The recent advancement of foundation models (FMs) has increased the demand for fine-tuning these models on large-scale cross-domain datasets. To address this, federated fine-tuning has emerged, allowing FMs to be fine-tuned on distributed datasets across multiple devices while ensuring data privacy. However, the substantial parameter size and the multi-round communication in federated learning algorithms result in prohibitively high communication costs, challenging the practicality of federated fine-tuning. In this paper, we identify and analyze, both theoretically and empirically, that the traditional multi-round aggregation algorithms may not be necessary for federated fine-tuning large FMs. Our experiments reveal that a single round of aggregation (i.e., one-shot federated fine-tuning) yields a global model performance comparable to that achieved through multiple rounds of aggregation. Through rigorous mathematical and empirical analyses, we demonstrate that large FMs, due to their extensive parameter sizes and pre-training on general tasks, achieve significantly lower training loss in one-shot federated fine-tuning compared to smaller models. Our extensive experiments show that one-shot federated fine-tuning significantly reduces communication costs.
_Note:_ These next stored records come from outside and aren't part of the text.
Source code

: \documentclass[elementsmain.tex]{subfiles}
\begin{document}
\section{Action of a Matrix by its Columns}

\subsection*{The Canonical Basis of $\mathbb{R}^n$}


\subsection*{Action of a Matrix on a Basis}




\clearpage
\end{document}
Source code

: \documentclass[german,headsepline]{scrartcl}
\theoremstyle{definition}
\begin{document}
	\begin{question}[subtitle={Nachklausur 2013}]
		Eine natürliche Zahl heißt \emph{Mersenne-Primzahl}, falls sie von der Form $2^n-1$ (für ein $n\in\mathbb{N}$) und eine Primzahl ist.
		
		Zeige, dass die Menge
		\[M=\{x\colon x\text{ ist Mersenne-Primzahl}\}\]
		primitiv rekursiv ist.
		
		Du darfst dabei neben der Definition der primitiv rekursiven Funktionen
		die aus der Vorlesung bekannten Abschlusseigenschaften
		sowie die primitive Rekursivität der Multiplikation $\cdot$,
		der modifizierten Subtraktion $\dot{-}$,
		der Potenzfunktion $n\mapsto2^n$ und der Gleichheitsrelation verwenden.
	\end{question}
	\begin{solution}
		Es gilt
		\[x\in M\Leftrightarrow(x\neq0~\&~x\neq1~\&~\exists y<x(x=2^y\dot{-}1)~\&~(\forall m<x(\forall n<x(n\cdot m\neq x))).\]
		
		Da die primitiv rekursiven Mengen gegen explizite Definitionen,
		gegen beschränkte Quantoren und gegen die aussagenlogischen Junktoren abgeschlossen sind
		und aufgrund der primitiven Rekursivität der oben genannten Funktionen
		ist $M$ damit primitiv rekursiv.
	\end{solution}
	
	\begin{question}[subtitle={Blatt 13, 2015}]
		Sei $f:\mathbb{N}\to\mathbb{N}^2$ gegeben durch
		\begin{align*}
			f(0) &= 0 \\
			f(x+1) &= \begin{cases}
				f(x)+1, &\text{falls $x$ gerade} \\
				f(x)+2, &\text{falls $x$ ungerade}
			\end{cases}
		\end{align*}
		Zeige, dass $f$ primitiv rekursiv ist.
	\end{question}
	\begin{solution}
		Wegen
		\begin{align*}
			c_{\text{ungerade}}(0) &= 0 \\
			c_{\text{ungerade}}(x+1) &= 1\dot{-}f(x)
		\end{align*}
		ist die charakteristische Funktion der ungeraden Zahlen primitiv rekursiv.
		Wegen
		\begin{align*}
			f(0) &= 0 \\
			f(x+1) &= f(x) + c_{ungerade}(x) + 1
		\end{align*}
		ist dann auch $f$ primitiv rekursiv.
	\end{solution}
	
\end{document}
It also has the potential to enable asynchronous aggregation, enhances privacy, and maintains performance consistency with multi-round federated fine-tuning on both text generation and text-to-image generation tasks. Our findings provide insights to revolutionize federated fine-tuning in practice, enhancing efficiency, reducing costs, and expanding accessibility for FMs.

Figures (8)

• Figure 1: The distinct performances of one-shot federated learning between small models and large FMs. The horizontal axis represents multi-round FL accuracy, while the vertical axis represents one-shot FL accuracy. The ResNet-18 and LSTM are trained and tested on CIFAR-10 and Shakespeare respectively. Other models are fine-tuned on Wizard dataset and tested on ARC Easy. The closer the points are to the dashed line means the accuracy of one-shot and multi-round FL are closer in the corresponding model.
• Figure 2: Experiment results on $L$, $\tau$, and $\|\bm{w}^{(0,0)} \|$ in different models. We use the CIFAR-10 dataset to compute the gradient on ResNet18 he2016deep. We use the WizardLM dataset xu2023wizardlm to compute the gradient on the language models. Models to the left of the red dashed line are small models, while those to the right are foundation models (FMs). The figures indicate that large FMs have significantly smaller $L$ and $\tau$ values compared to small models. Additionally, $\|\bm{w}^{(0,0)} \|$ does not increase proportionally with the model size. In conclusion, without considering other unrelated influencing factors, the value of $\Gamma \|\bm{w}^{(0,0)}\|$ decreases as the model size increases.
• Figure 3: Aggregation in FL with two clients. (a): one round aggregation with $Tk$ local epochs of both the FM and the small model (SM). Although the FM and the SM may differ in practice, we depict both using the same setup as in (a) to make the comparison easier to understand. (b): FL of FM under $T$ round aggregation with $k$ local epochs, where the landscape is smooth and fine-tuning makes small changes, so the new local directions remain close to the one-shot direction. (c): FL of SM under $T$ round aggregation with $k$ local epochs, where the training direction changes markedly after each global update. The final global model deviates significantly from the one-shot global model. This figure visualizes the intuition behind our analysis that one round works well for FMs.
• Figure 4: The estimated $\log \| \varepsilon \|$ in different models calculated by $\log \| \varepsilon \| = \log (L\tau Tk \|\bm{w}^{(0,0)} \|)$.
• Figure 5: "A photo of a dog in a bucket" generated by LoRA fine-tuned stable diffusion models. The left column shows images generated by the one-shot FL models, along with their CLIP scores; the right column shows the results of multi-round FL.